» EXERCISE GOAL
Which lines of the records below contain the string "second"? Report each of them.

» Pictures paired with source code
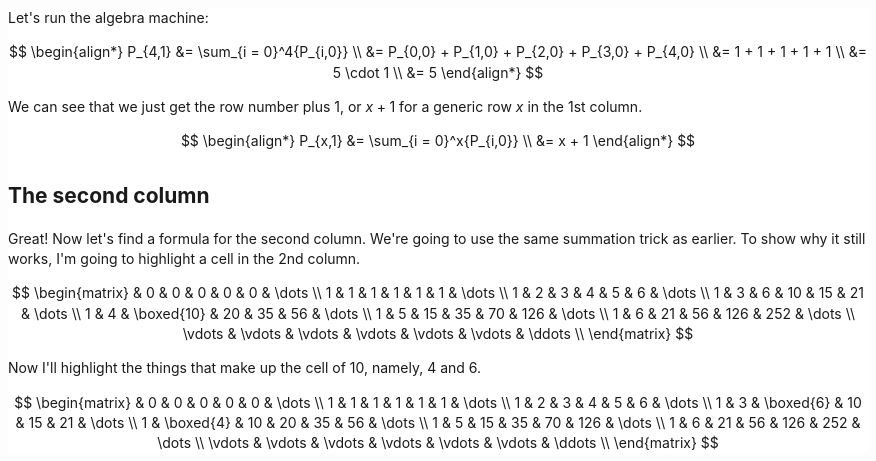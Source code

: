 Let's run the algebra machine:

$$
\begin{align*}
P_{4,1} &= \sum_{i = 0}^4{P_{i,0}} \\
        &= P_{0,0} + P_{1,0} + P_{2,0} + P_{3,0} + P_{4,0} \\
        &= 1 + 1 + 1 + 1 + 1 \\
        &= 5 \cdot 1 \\
        &= 5
\end{align*}
$$

We can see that we just get the row number plus 1, or $x + 1$ for a generic row
$x$ in the 1st column.

$$
\begin{align*}
P_{x,1} &= \sum_{i = 0}^x{P_{i,0}} \\
        &= x + 1
\end{align*}
$$

## The second column

Great! Now let's find a formula for the second column. We're going to use the
same summation trick as earlier. To show why it still works, I'm going to
highlight a cell in the 2nd column.

$$
\begin{matrix}
  & 0 & 0 & 0 & 0 & 0 & \dots \\
1 & 1 & 1 & 1 & 1 & 1 & \dots \\
1 & 2 & 3 & 4 & 5 & 6 & \dots \\
1 & 3 & 6 & 10 & 15 & 21 & \dots \\
1 & 4 & \boxed{10} & 20 & 35 & 56 & \dots \\
1 & 5 & 15 & 35 & 70 & 126 & \dots \\
1 & 6 & 21 & 56 & 126 & 252 & \dots \\
\vdots & \vdots & \vdots & \vdots & \vdots & \vdots & \ddots \\
\end{matrix}
$$

Now I'll highlight the things that make up the cell of $10$, namely, $4$ and
$6$.

$$
\begin{matrix}
  & 0 & 0 & 0 & 0 & 0 & \dots \\
1 & 1 & 1 & 1 & 1 & 1 & \dots \\
1 & 2 & 3 & 4 & 5 & 6 & \dots \\
1 & 3 & \boxed{6} & 10 & 15 & 21 & \dots \\
1 & \boxed{4} & 10 & 20 & 35 & 56 & \dots \\
1 & 5 & 15 & 35 & 70 & 126 & \dots \\
1 & 6 & 21 & 56 & 126 & 252 & \dots \\
\vdots & \vdots & \vdots & \vdots & \vdots & \vdots & \ddots \\
\end{matrix}
$$
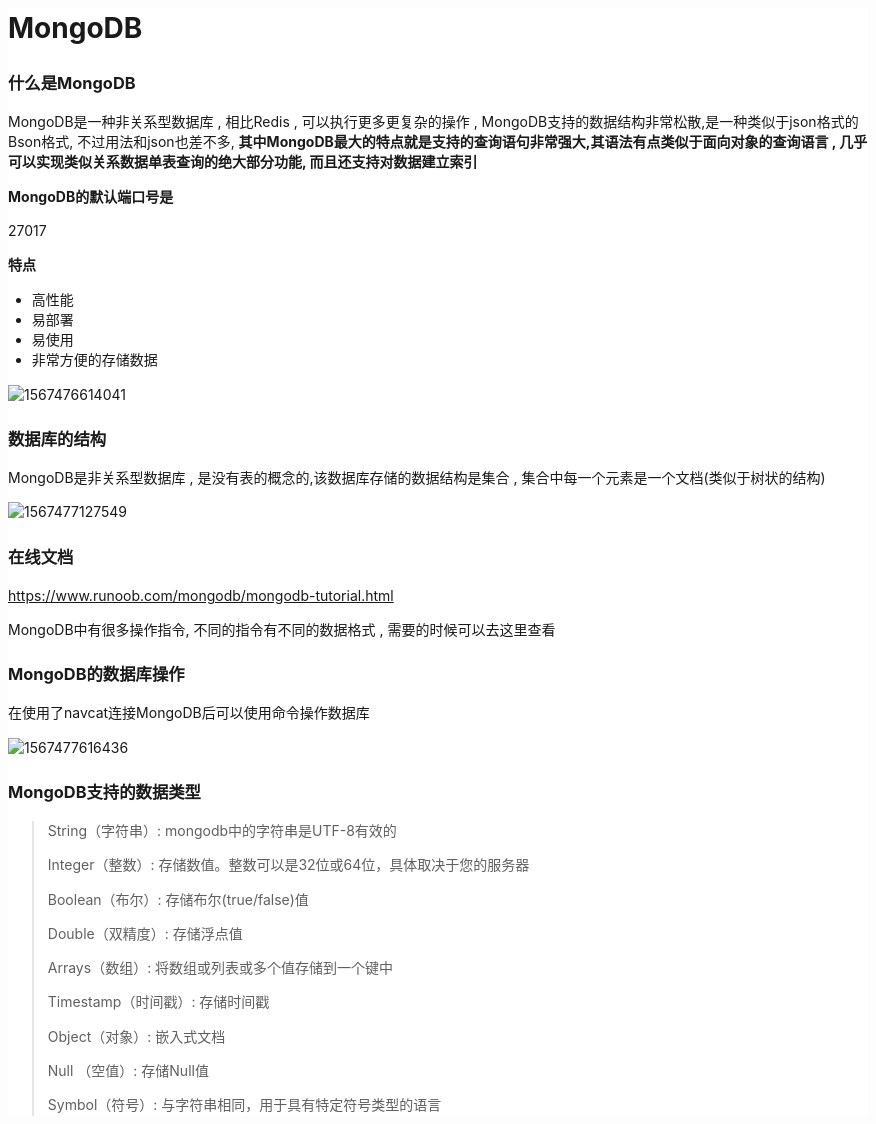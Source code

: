 # MongoDB

### 什么是MongoDB

MongoDB是一种非关系型数据库 , 相比Redis , 可以执行更多更复杂的操作 , MongoDB支持的数据结构非常松散,是一种类似于json格式的Bson格式, 不过用法和json也差不多, **其中MongoDB最大的特点就是支持的查询语句非常强大,其语法有点类似于面向对象的查询语言 , 几乎可以实现类似关系数据单表查询的绝大部分功能, 而且还支持对数据建立索引**



**MongoDB的默认端口号是** 

27017





**特点** 

- 高性能 
- 易部署 
- 易使用 
- 非常方便的存储数据

![1567476614041](C:\Users\Zhangxinuser\AppData\Roaming\Typora\typora-user-images\1567476614041.png)

### 数据库的结构 

 MongoDB是非关系型数据库 , 是没有表的概念的,该数据库存储的数据结构是集合 , 集合中每一个元素是一个文档(类似于树状的结构)

![1567477127549](C:\Users\Zhangxinuser\AppData\Roaming\Typora\typora-user-images\1567477127549.png)





### 在线文档

 https://www.runoob.com/mongodb/mongodb-tutorial.html

MongoDB中有很多操作指令, 不同的指令有不同的数据格式 , 需要的时候可以去这里查看



### MongoDB的数据库操作

在使用了navcat连接MongoDB后可以使用命令操作数据库

![1567477616436](C:\Users\Zhangxinuser\AppData\Roaming\Typora\typora-user-images\1567477616436.png)



### MongoDB支持的数据类型

> String（字符串）: mongodb中的字符串是UTF-8有效的 
>
> Integer（整数）: 存储数值。整数可以是32位或64位，具体取决于您的服务器 
>
> Boolean（布尔）: 存储布尔(true/false)值 
>
> Double（双精度）: 存储浮点值
>
> Arrays（数组）: 将数组或列表或多个值存储到⼀个键中 
>
> Timestamp（时间戳）: 存储时间戳 
>
> Object（对象）: 嵌⼊式⽂档 
>
> Null （空值）: 存储Null值
>
> Symbol（符号）: 与字符串相同，⽤于具有特定符号类型的语⾔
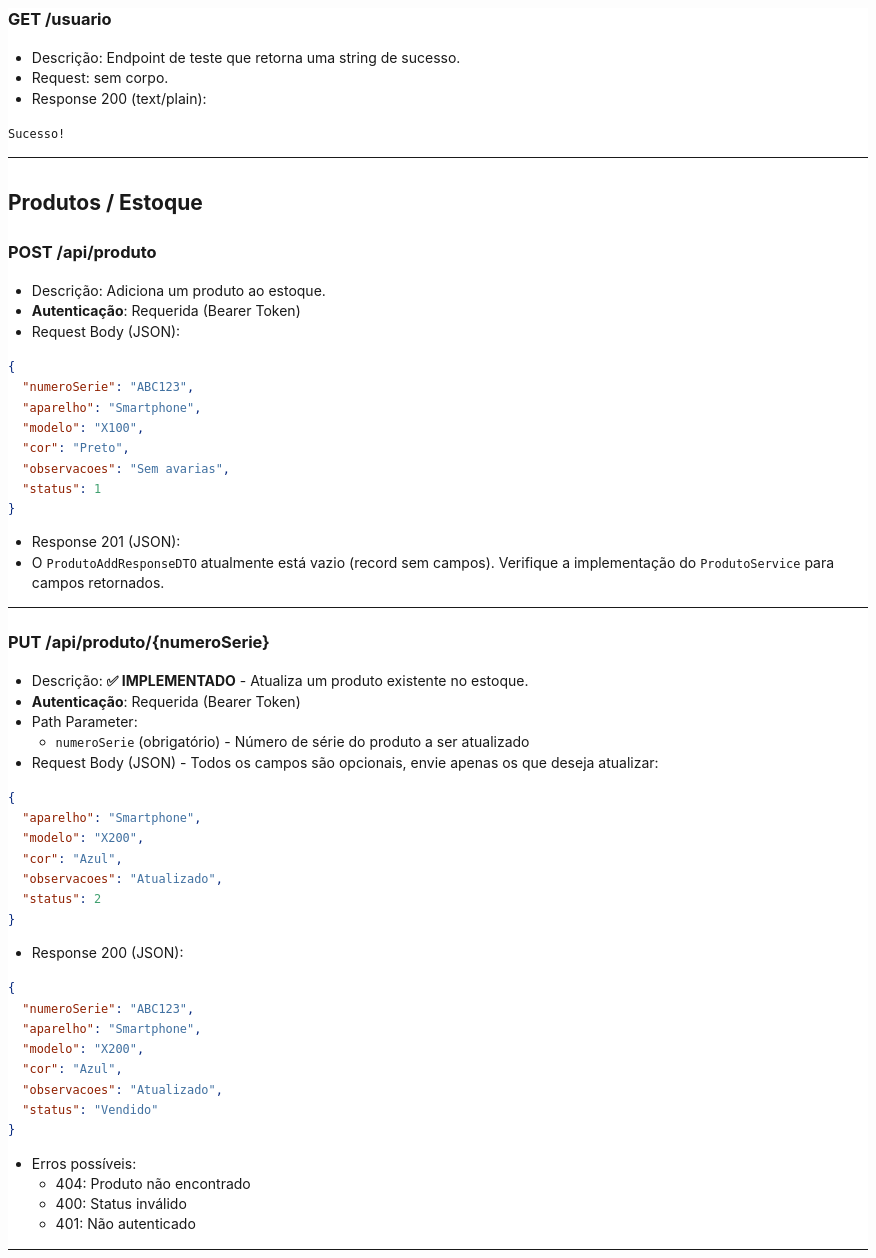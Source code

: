 ### GET /usuario
- Descrição: Endpoint de teste que retorna uma string de sucesso.
- Request: sem corpo.
- Response 200 (text/plain):
```
Sucesso!
```

---

## Produtos / Estoque

### POST /api/produto
- Descrição: Adiciona um produto ao estoque.
- **Autenticação**: Requerida (Bearer Token)
- Request Body (JSON):
```json
{
  "numeroSerie": "ABC123",
  "aparelho": "Smartphone",
  "modelo": "X100",
  "cor": "Preto",
  "observacoes": "Sem avarias",
  "status": 1
}
```
- Response 201 (JSON):
- O `ProdutoAddResponseDTO` atualmente está vazio (record sem campos). Verifique a implementação do `ProdutoService` para campos retornados.

---

### PUT /api/produto/{numeroSerie}
- Descrição: **✅ IMPLEMENTADO** - Atualiza um produto existente no estoque.
- **Autenticação**: Requerida (Bearer Token)
- Path Parameter:
  - `numeroSerie` (obrigatório) - Número de série do produto a ser atualizado
- Request Body (JSON) - Todos os campos são opcionais, envie apenas os que deseja atualizar:
```json
{
  "aparelho": "Smartphone",
  "modelo": "X200",
  "cor": "Azul",
  "observacoes": "Atualizado",
  "status": 2
}
```
- Response 200 (JSON):
```json
{
  "numeroSerie": "ABC123",
  "aparelho": "Smartphone",
  "modelo": "X200",
  "cor": "Azul",
  "observacoes": "Atualizado",
  "status": "Vendido"
}
```
- Erros possíveis:
  - 404: Produto não encontrado
  - 400: Status inválido
  - 401: Não autenticado

---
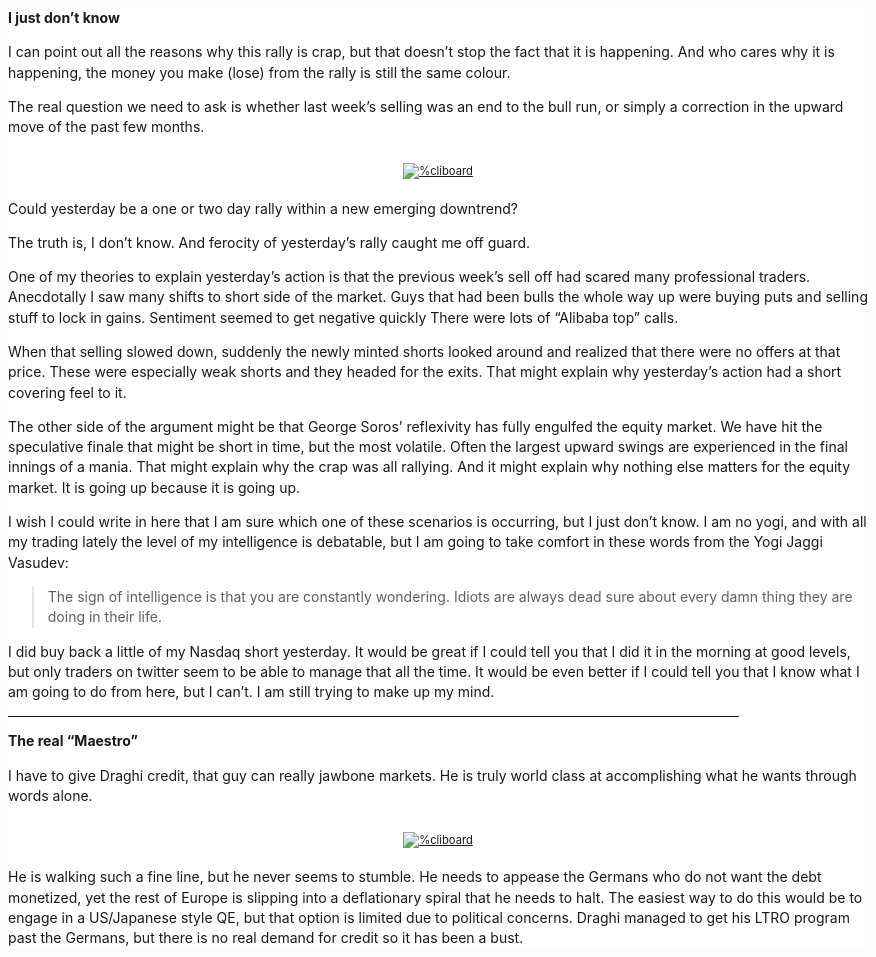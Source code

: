 **I just don&#8217;t know**

I can point out all the reasons why this rally is crap, but that doesn&#8217;t stop the fact that it is happening. And who cares why it is happening, the money you make (lose) from the rally is still the same colour. 

The real question we need to ask is whether last week&#8217;s selling was an end to the bull run, or simply a correction in the upward move of the past few months. 

<div style="width: image width px; font-size: 80%; text-align: center;">
  <a href="http://themacrotourist.com/pictures/Azure/SPXGIPSep2514.png"><img class="size-full wp-image-14271" style="padding-top: 1.0em;padding-bottom: 0.5em;" alt="%cliboard" src="http://themacrotourist.com/pictures/Azure/SPXGIPSep2514.png" width="600" height="342" /></a>
</div>

Could yesterday be a one or two day rally within a new emerging downtrend?

The truth is, I don&#8217;t know. And ferocity of yesterday&#8217;s rally caught me off guard. 

One of my theories to explain yesterday&#8217;s action is that the previous week&#8217;s sell off had scared many professional traders. Anecdotally I saw many shifts to short side of the market. Guys that had been bulls the whole way up were buying puts and selling stuff to lock in gains. Sentiment seemed to get negative quickly There were lots of &#8220;Alibaba top&#8221; calls. 

When that selling slowed down, suddenly the newly minted shorts looked around and realized that there were no offers at that price. These were especially weak shorts and they headed for the exits. That might explain why yesterday&#8217;s action had a short covering feel to it. 

The other side of the argument might be that George Soros&#8217; reflexivity has fully engulfed the equity market. We have hit the speculative finale that might be short in time, but the most volatile. Often the largest upward swings are experienced in the final innings of a mania. That might explain why the crap was all rallying. And it might explain why nothing else matters for the equity market. It is going up because it is going up. 

I wish I could write in here that I am sure which one of these scenarios is occurring, but I just don&#8217;t know. I am no yogi, and with all my trading lately the level of my intelligence is debatable, but I am going to take comfort in these words from the Yogi Jaggi Vasudev:

> The sign of intelligence is that you are constantly wondering. Idiots are always dead sure about every damn thing they are doing in their life.

I did buy back a little of my Nasdaq short yesterday. It would be great if I could tell you that I did it in the morning at good levels, but only traders on twitter seem to be able to manage that all the time. It would be even better if I could tell you that I know what I am going to do from here, but I can&#8217;t. I am still trying to make up my mind. 

<hr size="3" width="85%" />

**The real &#8220;Maestro&#8221;**

I have to give Draghi credit, that guy can really jawbone markets. He is truly world class at accomplishing what he wants through words alone.

<div style="width: image width px; font-size: 80%; text-align: center;">
  <a href="http://themacrotourist.com/pictures/Azure/DraghiSep2514.png"><img class="size-full wp-image-14271" style="padding-top: 1.0em;padding-bottom: 0.5em;" alt="%cliboard" src="http://themacrotourist.com/pictures/Azure/DraghiSep2514.png" width="520" height="242" /></a>
</div>

He is walking such a fine line, but he never seems to stumble. He needs to appease the Germans who do not want the debt monetized, yet the rest of Europe is slipping into a deflationary spiral that he needs to halt. The easiest way to do this would be to engage in a US/Japanese style QE, but that option is limited due to political concerns. Draghi managed to get his LTRO program past the Germans, but there is no real demand for credit so it has been a bust.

» REPLY TO THE EXERCISE
## The second column
Great! Now let's find a formula for the second column. We're going to use the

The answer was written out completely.